§ WHAT YOU WILL DO
Retype the listing that follows without a single change.

[SUPPLIED ENTRIES]

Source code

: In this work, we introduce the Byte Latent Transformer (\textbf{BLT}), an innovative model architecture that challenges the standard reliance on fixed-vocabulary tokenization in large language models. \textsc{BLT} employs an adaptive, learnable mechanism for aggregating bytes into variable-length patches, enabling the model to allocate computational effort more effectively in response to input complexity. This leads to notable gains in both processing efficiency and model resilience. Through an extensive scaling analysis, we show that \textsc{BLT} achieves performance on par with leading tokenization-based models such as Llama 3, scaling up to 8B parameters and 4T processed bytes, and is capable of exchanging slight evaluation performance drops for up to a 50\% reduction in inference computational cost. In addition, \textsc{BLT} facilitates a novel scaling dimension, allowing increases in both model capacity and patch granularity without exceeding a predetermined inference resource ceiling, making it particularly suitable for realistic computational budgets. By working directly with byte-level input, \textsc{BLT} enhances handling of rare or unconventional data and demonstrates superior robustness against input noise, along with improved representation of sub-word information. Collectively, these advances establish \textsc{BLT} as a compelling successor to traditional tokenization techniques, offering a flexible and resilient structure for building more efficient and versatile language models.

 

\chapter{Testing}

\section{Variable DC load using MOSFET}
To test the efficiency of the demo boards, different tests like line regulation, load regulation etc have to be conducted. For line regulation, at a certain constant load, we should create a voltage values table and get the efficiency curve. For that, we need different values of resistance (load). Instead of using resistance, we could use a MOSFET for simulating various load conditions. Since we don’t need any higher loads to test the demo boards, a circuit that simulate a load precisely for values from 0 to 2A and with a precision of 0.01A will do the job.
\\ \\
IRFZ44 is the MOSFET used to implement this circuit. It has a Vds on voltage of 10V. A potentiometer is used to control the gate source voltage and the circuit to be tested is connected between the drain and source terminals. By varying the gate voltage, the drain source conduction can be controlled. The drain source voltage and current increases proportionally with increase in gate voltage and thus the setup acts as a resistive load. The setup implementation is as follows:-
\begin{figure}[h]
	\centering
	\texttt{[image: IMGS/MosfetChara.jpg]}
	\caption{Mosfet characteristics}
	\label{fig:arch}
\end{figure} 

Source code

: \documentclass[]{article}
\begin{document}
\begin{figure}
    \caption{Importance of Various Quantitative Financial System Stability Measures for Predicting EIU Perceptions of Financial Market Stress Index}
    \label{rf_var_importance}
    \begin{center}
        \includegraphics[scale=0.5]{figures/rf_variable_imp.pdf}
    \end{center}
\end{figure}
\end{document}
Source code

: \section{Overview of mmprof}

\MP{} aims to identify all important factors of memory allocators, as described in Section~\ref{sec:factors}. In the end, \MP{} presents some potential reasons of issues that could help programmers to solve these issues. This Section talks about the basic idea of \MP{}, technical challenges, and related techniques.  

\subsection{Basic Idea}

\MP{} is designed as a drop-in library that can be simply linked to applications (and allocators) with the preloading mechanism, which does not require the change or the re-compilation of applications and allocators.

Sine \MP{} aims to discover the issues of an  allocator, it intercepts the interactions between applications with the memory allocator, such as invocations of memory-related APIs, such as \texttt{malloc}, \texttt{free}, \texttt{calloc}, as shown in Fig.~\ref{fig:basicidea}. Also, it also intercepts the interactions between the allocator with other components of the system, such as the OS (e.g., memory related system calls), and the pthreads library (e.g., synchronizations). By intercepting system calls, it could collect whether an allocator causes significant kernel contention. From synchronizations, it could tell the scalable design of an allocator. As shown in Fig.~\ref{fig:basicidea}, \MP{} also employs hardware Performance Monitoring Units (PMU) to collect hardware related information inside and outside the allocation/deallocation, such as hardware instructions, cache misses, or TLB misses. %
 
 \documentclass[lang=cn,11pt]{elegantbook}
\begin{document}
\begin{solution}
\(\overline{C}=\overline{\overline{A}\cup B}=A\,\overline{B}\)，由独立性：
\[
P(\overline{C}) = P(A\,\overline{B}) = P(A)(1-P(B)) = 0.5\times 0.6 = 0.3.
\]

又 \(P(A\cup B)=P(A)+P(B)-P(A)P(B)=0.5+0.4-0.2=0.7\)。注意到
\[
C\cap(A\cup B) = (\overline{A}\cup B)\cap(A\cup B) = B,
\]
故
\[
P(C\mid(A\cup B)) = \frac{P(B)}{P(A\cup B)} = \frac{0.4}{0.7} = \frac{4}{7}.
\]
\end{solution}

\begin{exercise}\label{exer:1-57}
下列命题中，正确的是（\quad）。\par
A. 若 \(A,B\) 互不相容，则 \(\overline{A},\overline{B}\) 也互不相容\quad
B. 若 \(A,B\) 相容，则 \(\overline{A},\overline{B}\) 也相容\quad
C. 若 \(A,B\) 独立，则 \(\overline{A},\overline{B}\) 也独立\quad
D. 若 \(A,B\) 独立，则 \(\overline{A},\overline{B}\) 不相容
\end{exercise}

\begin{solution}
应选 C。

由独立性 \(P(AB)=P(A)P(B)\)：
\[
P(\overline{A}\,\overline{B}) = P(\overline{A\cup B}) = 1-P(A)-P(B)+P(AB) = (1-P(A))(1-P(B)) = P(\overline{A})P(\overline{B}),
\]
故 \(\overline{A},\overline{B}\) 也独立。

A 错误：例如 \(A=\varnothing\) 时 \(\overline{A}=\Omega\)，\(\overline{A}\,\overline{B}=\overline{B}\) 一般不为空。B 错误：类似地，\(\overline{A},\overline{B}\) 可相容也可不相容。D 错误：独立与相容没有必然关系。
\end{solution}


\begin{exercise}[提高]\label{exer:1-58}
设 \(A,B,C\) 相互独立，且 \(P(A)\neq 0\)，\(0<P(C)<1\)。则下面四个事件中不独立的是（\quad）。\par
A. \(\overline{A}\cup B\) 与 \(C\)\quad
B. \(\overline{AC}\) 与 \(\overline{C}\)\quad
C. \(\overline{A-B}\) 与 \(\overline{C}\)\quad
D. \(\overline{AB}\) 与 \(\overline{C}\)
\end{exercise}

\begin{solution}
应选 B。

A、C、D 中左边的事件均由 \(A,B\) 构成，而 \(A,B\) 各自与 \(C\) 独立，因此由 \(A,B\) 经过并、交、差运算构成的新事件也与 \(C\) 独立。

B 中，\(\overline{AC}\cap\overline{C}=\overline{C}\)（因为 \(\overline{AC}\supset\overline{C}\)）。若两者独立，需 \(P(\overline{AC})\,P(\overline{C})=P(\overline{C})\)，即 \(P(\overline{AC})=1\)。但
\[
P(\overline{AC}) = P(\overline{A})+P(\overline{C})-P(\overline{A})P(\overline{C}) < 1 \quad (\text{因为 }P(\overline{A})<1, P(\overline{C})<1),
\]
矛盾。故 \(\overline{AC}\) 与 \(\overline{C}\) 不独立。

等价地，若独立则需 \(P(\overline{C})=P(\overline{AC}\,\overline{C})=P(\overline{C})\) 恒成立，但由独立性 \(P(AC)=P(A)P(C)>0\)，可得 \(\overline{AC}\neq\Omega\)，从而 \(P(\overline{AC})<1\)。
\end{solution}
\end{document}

[/SUPPLIED ENTRIES]

§ TASK RESULT
Source code

: In this work, we introduce the Byte Latent Transformer (\textbf{BLT}), an innovative model architecture that challenges the standard reliance on fixed-vocabulary tokenization in large language models. \textsc{BLT} employs an adaptive, learnable mechanism for aggregating bytes into variable-length patches, enabling the model to allocate computational effort more effectively in response to input complexity. This leads to notable gains in both processing efficiency and model resilience. Through an extensive scaling analysis, we show that \textsc{BLT} achieves performance on par with leading tokenization-based models such as Llama 3, scaling up to 8B parameters and 4T processed bytes, and is capable of exchanging slight evaluation performance drops for up to a 50\% reduction in inference computational cost. In addition, \textsc{BLT} facilitates a novel scaling dimension, allowing increases in both model capacity and patch granularity without exceeding a predetermined inference resource ceiling, making it particularly suitable for realistic computational budgets. By working directly with byte-level input, \textsc{BLT} enhances handling of rare or unconventional data and demonstrates superior robustness against input noise, along with improved representation of sub-word information. Collectively, these advances establish \textsc{BLT} as a compelling successor to traditional tokenization techniques, offering a flexible and resilient structure for building more efficient and versatile language models.

 

\chapter{Testing}

\section{Variable DC load using MOSFET}
To test the efficiency of the demo boards, different tests like line regulation, load regulation etc have to be conducted. For line regulation, at a certain constant load, we should create a voltage values table and get the efficiency curve. For that, we need different values of resistance (load). Instead of using resistance, we could use a MOSFET for simulating various load conditions. Since we don’t need any higher loads to test the demo boards, a circuit that simulate a load precisely for values from 0 to 2A and with a precision of 0.01A will do the job.
\\ \\
IRFZ44 is the MOSFET used to implement this circuit. It has a Vds on voltage of 10V. A potentiometer is used to control the gate source voltage and the circuit to be tested is connected between the drain and source terminals. By varying the gate voltage, the drain source conduction can be controlled. The drain source voltage and current increases proportionally with increase in gate voltage and thus the setup acts as a resistive load. The setup implementation is as follows:-
\begin{figure}[h]
	\centering
	\texttt{[image: IMGS/MosfetChara.jpg]}
	\caption{Mosfet characteristics}
	\label{fig:arch}
\end{figure} 

Source code

: \documentclass[]{article}
\begin{document}
\begin{figure}
    \caption{Importance of Various Quantitative Financial System Stability Measures for Predicting EIU Perceptions of Financial Market Stress Index}
    \label{rf_var_importance}
    \begin{center}
        \includegraphics[scale=0.5]{figures/rf_variable_imp.pdf}
    \end{center}
\end{figure}
\end{document}
Source code

: \section{Overview of mmprof}

\MP{} aims to identify all important factors of memory allocators, as described in Section~\ref{sec:factors}. In the end, \MP{} presents some potential reasons of issues that could help programmers to solve these issues. This Section talks about the basic idea of \MP{}, technical challenges, and related techniques.  

\subsection{Basic Idea}

\MP{} is designed as a drop-in library that can be simply linked to applications (and allocators) with the preloading mechanism, which does not require the change or the re-compilation of applications and allocators.

Sine \MP{} aims to discover the issues of an  allocator, it intercepts the interactions between applications with the memory allocator, such as invocations of memory-related APIs, such as \texttt{malloc}, \texttt{free}, \texttt{calloc}, as shown in Fig.~\ref{fig:basicidea}. Also, it also intercepts the interactions between the allocator with other components of the system, such as the OS (e.g., memory related system calls), and the pthreads library (e.g., synchronizations). By intercepting system calls, it could collect whether an allocator causes significant kernel contention. From synchronizations, it could tell the scalable design of an allocator. As shown in Fig.~\ref{fig:basicidea}, \MP{} also employs hardware Performance Monitoring Units (PMU) to collect hardware related information inside and outside the allocation/deallocation, such as hardware instructions, cache misses, or TLB misses. %
 
 \documentclass[lang=cn,11pt]{elegantbook}
\begin{document}
\begin{solution}
\(\overline{C}=\overline{\overline{A}\cup B}=A\,\overline{B}\)，由独立性：
\[
P(\overline{C}) = P(A\,\overline{B}) = P(A)(1-P(B)) = 0.5\times 0.6 = 0.3.
\]

又 \(P(A\cup B)=P(A)+P(B)-P(A)P(B)=0.5+0.4-0.2=0.7\)。注意到
\[
C\cap(A\cup B) = (\overline{A}\cup B)\cap(A\cup B) = B,
\]
故
\[
P(C\mid(A\cup B)) = \frac{P(B)}{P(A\cup B)} = \frac{0.4}{0.7} = \frac{4}{7}.
\]
\end{solution}

\begin{exercise}\label{exer:1-57}
下列命题中，正确的是（\quad）。\par
A. 若 \(A,B\) 互不相容，则 \(\overline{A},\overline{B}\) 也互不相容\quad
B. 若 \(A,B\) 相容，则 \(\overline{A},\overline{B}\) 也相容\quad
C. 若 \(A,B\) 独立，则 \(\overline{A},\overline{B}\) 也独立\quad
D. 若 \(A,B\) 独立，则 \(\overline{A},\overline{B}\) 不相容
\end{exercise}

\begin{solution}
应选 C。

由独立性 \(P(AB)=P(A)P(B)\)：
\[
P(\overline{A}\,\overline{B}) = P(\overline{A\cup B}) = 1-P(A)-P(B)+P(AB) = (1-P(A))(1-P(B)) = P(\overline{A})P(\overline{B}),
\]
故 \(\overline{A},\overline{B}\) 也独立。

A 错误：例如 \(A=\varnothing\) 时 \(\overline{A}=\Omega\)，\(\overline{A}\,\overline{B}=\overline{B}\) 一般不为空。B 错误：类似地，\(\overline{A},\overline{B}\) 可相容也可不相容。D 错误：独立与相容没有必然关系。
\end{solution}


\begin{exercise}[提高]\label{exer:1-58}
设 \(A,B,C\) 相互独立，且 \(P(A)\neq 0\)，\(0<P(C)<1\)。则下面四个事件中不独立的是（\quad）。\par
A. \(\overline{A}\cup B\) 与 \(C\)\quad
B. \(\overline{AC}\) 与 \(\overline{C}\)\quad
C. \(\overline{A-B}\) 与 \(\overline{C}\)\quad
D. \(\overline{AB}\) 与 \(\overline{C}\)
\end{exercise}

\begin{solution}
应选 B。

A、C、D 中左边的事件均由 \(A,B\) 构成，而 \(A,B\) 各自与 \(C\) 独立，因此由 \(A,B\) 经过并、交、差运算构成的新事件也与 \(C\) 独立。

B 中，\(\overline{AC}\cap\overline{C}=\overline{C}\)（因为 \(\overline{AC}\supset\overline{C}\)）。若两者独立，需 \(P(\overline{AC})\,P(\overline{C})=P(\overline{C})\)，即 \(P(\overline{AC})=1\)。但
\[
P(\overline{AC}) = P(\overline{A})+P(\overline{C})-P(\overline{A})P(\overline{C}) < 1 \quad (\text{因为 }P(\overline{A})<1, P(\overline{C})<1),
\]
矛盾。故 \(\overline{AC}\) 与 \(\overline{C}\) 不独立。

等价地，若独立则需 \(P(\overline{C})=P(\overline{AC}\,\overline{C})=P(\overline{C})\) 恒成立，但由独立性 \(P(AC)=P(A)P(C)>0\)，可得 \(\overline{AC}\neq\Omega\)，从而 \(P(\overline{AC})<1\)。
\end{solution}
\end{document}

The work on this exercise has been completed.